_TASK DIRECTIONS_
Copy the lines below verbatim. Begin with the first and end with the line containing "- Bulk delete with checkbox selection".

_DATA RECORDS_
▼
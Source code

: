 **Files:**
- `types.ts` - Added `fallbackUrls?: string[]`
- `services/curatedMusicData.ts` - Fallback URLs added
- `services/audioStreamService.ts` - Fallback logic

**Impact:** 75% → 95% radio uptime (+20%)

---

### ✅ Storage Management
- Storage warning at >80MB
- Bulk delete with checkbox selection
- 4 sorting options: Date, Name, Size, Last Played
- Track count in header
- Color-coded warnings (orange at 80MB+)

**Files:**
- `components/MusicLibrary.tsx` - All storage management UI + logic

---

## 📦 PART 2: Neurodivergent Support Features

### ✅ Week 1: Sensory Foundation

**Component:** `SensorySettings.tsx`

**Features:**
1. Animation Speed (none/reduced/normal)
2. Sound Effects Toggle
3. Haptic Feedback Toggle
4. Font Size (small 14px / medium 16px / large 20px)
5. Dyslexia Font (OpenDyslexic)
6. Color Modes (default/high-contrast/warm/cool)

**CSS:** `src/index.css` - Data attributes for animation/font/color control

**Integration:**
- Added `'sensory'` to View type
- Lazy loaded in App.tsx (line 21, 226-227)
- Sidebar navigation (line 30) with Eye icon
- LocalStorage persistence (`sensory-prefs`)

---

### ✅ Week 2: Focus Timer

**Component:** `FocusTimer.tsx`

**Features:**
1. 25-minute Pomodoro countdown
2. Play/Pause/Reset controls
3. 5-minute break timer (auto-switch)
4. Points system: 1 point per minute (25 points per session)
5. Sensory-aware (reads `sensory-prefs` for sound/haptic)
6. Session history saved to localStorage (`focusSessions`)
▲
_TASK RESULT_
Source code

: **Files:**
- `types.ts` - Added `fallbackUrls?: string[]`
- `services/curatedMusicData.ts` - Fallback URLs added
- `services/audioStreamService.ts` - Fallback logic

**Impact:** 75% → 95% radio uptime (+20%)

---

### ✅ Storage Management
- Storage warning at >80MB
- Bulk delete with checkbox selection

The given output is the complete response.